Und warum beließen eigentlich die Osmanen das Grab? Gibt es eigentlich in ehemaligen Moscheen, jetzige Kirchen, z.b. in Andalusien, Balkan, etc. noch muslimische Gräber?
Die Moschee hat ja im islamischen Raum nicht den gleichen Stellenwert, wie eine Kirche. Sie ist der Raum des Niederwurfs (ma
sǧi
d; 'sich niederwerfen'
sa
ǧa
da)
, aber nicht sakral. In Kirchen befinden sich Heiligenreliquien und die Vorstellung, dass die Heiligen als erste erlöst werden und die Nähe des eigenen Grabs zu einem Heiligengrab die eigene Erlösung beschleunigt, führt dazu, dass Friedhöfe in und um Kirchen angelegt werden. Das hat man im islamischen Raum so nicht (wobei ich nicht sicher sagen kann, wie das bei den nordafrikanischen Marabus aussieht, häufig befinden sich ja dort Friedhöfe rings um das garb eines Marabu).

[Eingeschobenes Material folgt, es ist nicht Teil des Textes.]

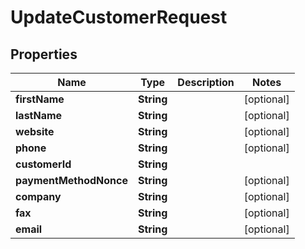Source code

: 

# UpdateCustomerRequest

## Properties

Name | Type | Description | Notes
------------ | ------------- | ------------- | -------------
**firstName** | **String** |  |  [optional]
**lastName** | **String** |  |  [optional]
**website** | **String** |  |  [optional]
**phone** | **String** |  |  [optional]
**customerId** | **String** |  | 
**paymentMethodNonce** | **String** |  |  [optional]
**company** | **String** |  |  [optional]
**fax** | **String** |  |  [optional]
**email** | **String** |  |  [optional]



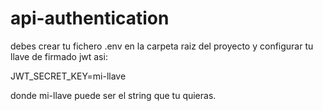 # api-authentication
debes crear tu fichero .env en la carpeta raiz del proyecto y configurar tu llave de firmado jwt asi:

JWT_SECRET_KEY=mi-llave

donde mi-llave puede ser el string que tu quieras.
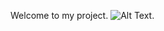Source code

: Welcome to my project.
![Alt Text]("https://github.com/S-shanker/Drum-Beat/blob/main/snapshot_img.PNG").


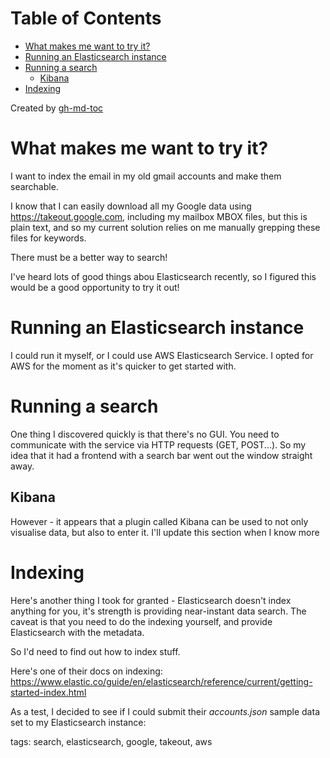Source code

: 
Table of Contents
=================

   * [What makes me want to try it?](#what-makes-me-want-to-try-it)
   * [Running an Elasticsearch instance](#running-an-elasticsearch-instance)
   * [Running a search](#running-a-search)
      * [Kibana](#kibana)
   * [Indexing](#indexing)

Created by [gh-md-toc](https://github.com/ekalinin/github-markdown-toc)



# What makes me want to try it?

I want to index the email in my old gmail accounts and make them searchable.

I know that I can easily download all my Google data using
https://takeout.google.com, including my mailbox MBOX files, but this is plain
text, and so my current solution relies on me manually grepping these files
for keywords.

There must be a better way to search!

I've heard lots of good things abou Elasticsearch recently, so I figured this
would be a good opportunity to try it out!

# Running an Elasticsearch instance

I could run it myself, or I could use AWS Elasticsearch Service. I opted for
AWS for the moment as it's quicker to get started with.

# Running a search

One thing I discovered quickly is that there's no GUI. You need to communicate
with the service via HTTP requests (GET, POST...). So my idea that it had a
frontend with a search bar went out the window straight away.

## Kibana

However - it appears that a plugin called Kibana can be used to not only
visualise data, but also to enter it. I'll update this section when I know more

# Indexing

Here's another thing I took for granted - Elasticsearch doesn't index anything
for you, it's strength is providing near-instant data search. The caveat is
that you need to do the indexing yourself, and provide Elasticsearch with the
metadata.

So I'd need to find out how to index stuff.

Here's one of their docs on indexing:
https://www.elastic.co/guide/en/elasticsearch/reference/current/getting-started-index.html

As a test, I decided to see if I could submit their _accounts.json_ sample data
set to my Elasticsearch instance:

tags: search, elasticsearch, google, takeout, aws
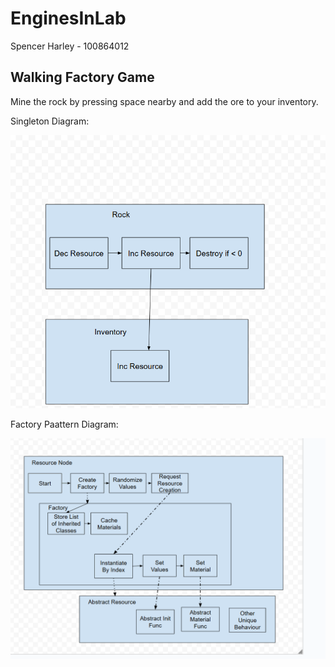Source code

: # EnginesInLab

Spencer Harley - 100864012

## Walking Factory Game

Mine the rock by pressing space nearby and add the ore to your inventory. 

Singleton Diagram:

![Flow Chart](GameEnginesFlowChart-2025-09-192.png)

Factory Paattern Diagram:

![Flow Chart](GameEnginesFlowChart-2025-10-03.png)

Ja, Caro1, das ist es ja, ich kenne viele Moscheen, die früher z.B. byz. Kirchen, waren, und wenn ich heute den Teppich umschlage, dann blickt mich manchmal ein Opus Sectile Boden und christl. Grabplatten an. Meine Frage oben hingegen ging in die Richtung, ob in heutigen Kirchen, die einmal Moscheen waren (z.B. in Andalusien, auf dem Balkan, usw.), ob sich dort auch muslimische Gräber noch finden. Also genau andersrum, wie du dachtest, Caro1.
Also, wie oben dargestellt, wird man in Moscheen kaum Gräber finden, daher eben auch keine muslimischen Gräber in ehemaligen Moscheen, die nun Kirchen sind. Der ši'itische Islam kennt allerdings Schraine und es gibt Fälle von jüdischen und christlichen Gräbern, die in sunnitischen Moscheen weiterexsitieren. So gibt es z.B. bei Petra eine kleine Moschee auf einem Berg, in der Harūn liegen soll, Aaron, der Bruder des Moses. In der Umayyadenmoschee von Damaskus befindet sich das angebliche Grabmal des Täufers, das von den Muslimen als Heiligtum verehrt wird.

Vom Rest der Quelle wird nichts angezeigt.